- **TASK OBJECTIVE**
Go through the records below and show every line with the string "paragraph".

- **INPUT MATERIAL**

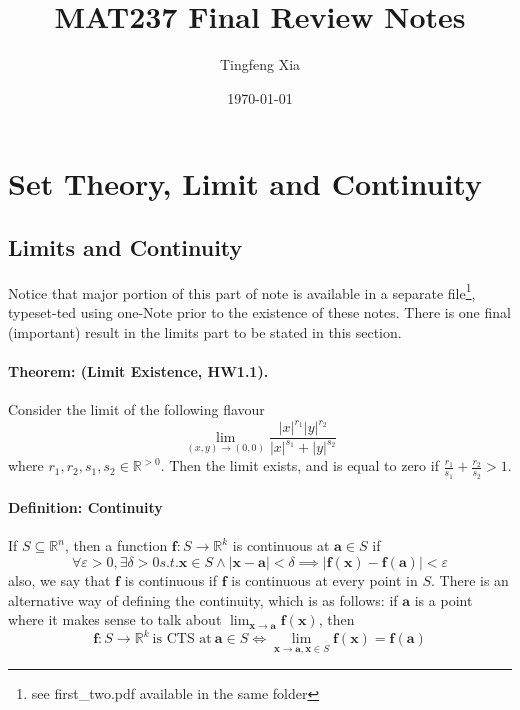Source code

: \documentclass[12pt]{article}
\title{MAT237 Final Review Notes}
\author{Tingfeng Xia}
\date{\today}
\newcommand{\real}{\mathbb{R}}
\newcommand{\va}{\mathbf{a}}
\newcommand{\vx}{\mathbf{x}}
\newcommand{\ba}{\mathbf{a}}
\newcommand{\boldf}{\mathbf{f}}
\begin{document}
\maketitle
\tableofcontents
\newpage

\section{Set Theory, Limit and Continuity}
\subsection{Limits and Continuity}
Notice that major portion of this part of note is available in a separate file\footnote{see first\_two.pdf available in the same folder}, typeset-ted using one-Note prior to the existence of these notes. There is one final (important) result in the limits part to be stated in this section.
\paragraph{Theorem: (Limit Existence, HW1.1).} Consider the limit of the following flavour
\begin{equation*}
    \lim_{(x,y)\rightarrow{}(0,0)} \frac{|x|^{r_1}|y|^{r_2}}{|x|^{s_1} + |y|^{s_2}}
\end{equation*}
where $r_1,r_2,s_1,s_2\in \real^{>0}$. Then the limit exists, and is equal to zero if $\frac{r_1}{s_1} + \frac{r_2}{s_2} > 1$.
\paragraph{Definition: Continuity} If $S\subseteq \real^n$, then a function $\mathbf{f}: {S}\rightarrow{}{\real^k}$ is continuous at $\ba\in S$ if
\begin{equation*}
    \forall \varepsilon > 0, \exists \delta >0 s.t. \vx\in S \land |\vx-\va|< \delta \implies |\boldf(\vx) - \boldf(\va)|<\varepsilon
\end{equation*}
also, we say that $\boldf$ is continuous if $\boldf$ is continuous at every point in $S$. There is an alternative way of defining the continuity, which is as follows: if $\va$ is a point where it makes sense to talk about $\lim_{\vx\rightarrow{}\va}\boldf(\vx)$, then
\begin{equation*}
    \boldf:S\rightarrow{}\real^k~\text{is CTS at}~\va\in S\iff \lim_{\vx\rightarrow{}\va,\vx\in S} \boldf(\vx) = \boldf(\va)
\end{equation*}
\end{document}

- **TASK RESPONSE**
\paragraph{Theorem: (Limit Existence, HW1.1).} Consider the limit of the following flavour
\paragraph{Definition: Continuity} If $S\subseteq \real^n$, then a function $\mathbf{f}: {S}\rightarrow{}{\real^k}$ is continuous at $\ba\in S$ if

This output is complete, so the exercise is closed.